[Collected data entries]
★ ★ ★ ★
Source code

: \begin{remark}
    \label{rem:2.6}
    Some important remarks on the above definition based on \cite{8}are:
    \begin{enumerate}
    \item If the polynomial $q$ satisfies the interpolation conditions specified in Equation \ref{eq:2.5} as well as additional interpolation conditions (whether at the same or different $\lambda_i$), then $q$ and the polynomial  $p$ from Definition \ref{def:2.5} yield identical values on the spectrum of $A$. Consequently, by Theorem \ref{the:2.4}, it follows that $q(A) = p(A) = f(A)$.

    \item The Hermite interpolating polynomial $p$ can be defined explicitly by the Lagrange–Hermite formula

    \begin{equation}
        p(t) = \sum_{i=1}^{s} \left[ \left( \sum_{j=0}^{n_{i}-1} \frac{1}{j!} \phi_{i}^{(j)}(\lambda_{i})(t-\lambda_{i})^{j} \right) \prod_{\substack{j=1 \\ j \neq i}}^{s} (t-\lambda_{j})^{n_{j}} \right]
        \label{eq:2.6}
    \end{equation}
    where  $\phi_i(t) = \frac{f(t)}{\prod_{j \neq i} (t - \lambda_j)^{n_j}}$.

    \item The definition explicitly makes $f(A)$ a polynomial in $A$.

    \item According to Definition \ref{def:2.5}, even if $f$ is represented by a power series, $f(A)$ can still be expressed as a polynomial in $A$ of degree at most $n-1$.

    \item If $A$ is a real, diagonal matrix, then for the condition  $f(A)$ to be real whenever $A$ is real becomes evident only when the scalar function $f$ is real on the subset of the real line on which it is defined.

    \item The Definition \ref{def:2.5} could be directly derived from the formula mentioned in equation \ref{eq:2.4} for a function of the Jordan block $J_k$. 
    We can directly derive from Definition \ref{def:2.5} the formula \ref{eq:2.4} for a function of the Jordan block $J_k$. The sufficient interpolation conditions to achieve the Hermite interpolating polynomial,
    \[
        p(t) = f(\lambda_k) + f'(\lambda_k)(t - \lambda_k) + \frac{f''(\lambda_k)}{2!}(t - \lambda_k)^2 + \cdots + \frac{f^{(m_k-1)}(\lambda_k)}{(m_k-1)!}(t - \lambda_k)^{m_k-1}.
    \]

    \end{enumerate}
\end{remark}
★ ★ ★ ★
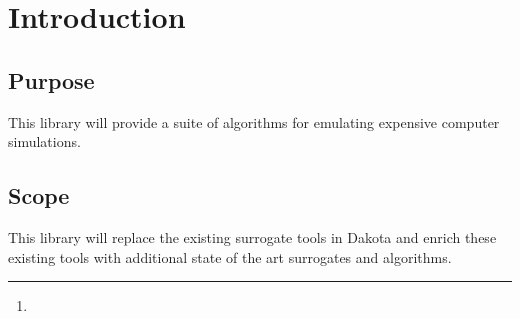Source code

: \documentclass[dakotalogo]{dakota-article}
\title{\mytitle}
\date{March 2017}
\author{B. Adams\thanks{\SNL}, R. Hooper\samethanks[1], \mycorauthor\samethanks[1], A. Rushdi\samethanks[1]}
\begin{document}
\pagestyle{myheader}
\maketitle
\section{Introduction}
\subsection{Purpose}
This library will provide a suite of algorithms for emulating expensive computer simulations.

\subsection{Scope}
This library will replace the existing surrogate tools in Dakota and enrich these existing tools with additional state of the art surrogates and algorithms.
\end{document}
★ ★ ★ ★
Description of the task:
Please write out, exactly as they appear above, only the lines in the stretch from the line with "the Lagrange–Hermite formula" through the line with "it is defined.".

Solution:
    \item The Hermite interpolating polynomial $p$ can be defined explicitly by the Lagrange–Hermite formula

    \begin{equation}
        p(t) = \sum_{i=1}^{s} \left[ \left( \sum_{j=0}^{n_{i}-1} \frac{1}{j!} \phi_{i}^{(j)}(\lambda_{i})(t-\lambda_{i})^{j} \right) \prod_{\substack{j=1 \\ j \neq i}}^{s} (t-\lambda_{j})^{n_{j}} \right]
        \label{eq:2.6}
    \end{equation}
    where  $\phi_i(t) = \frac{f(t)}{\prod_{j \neq i} (t - \lambda_j)^{n_j}}$.

    \item The definition explicitly makes $f(A)$ a polynomial in $A$.

    \item According to Definition \ref{def:2.5}, even if $f$ is represented by a power series, $f(A)$ can still be expressed as a polynomial in $A$ of degree at most $n-1$.

    \item If $A$ is a real, diagonal matrix, then for the condition  $f(A)$ to be real whenever $A$ is real becomes evident only when the scalar function $f$ is real on the subset of the real line on which it is defined.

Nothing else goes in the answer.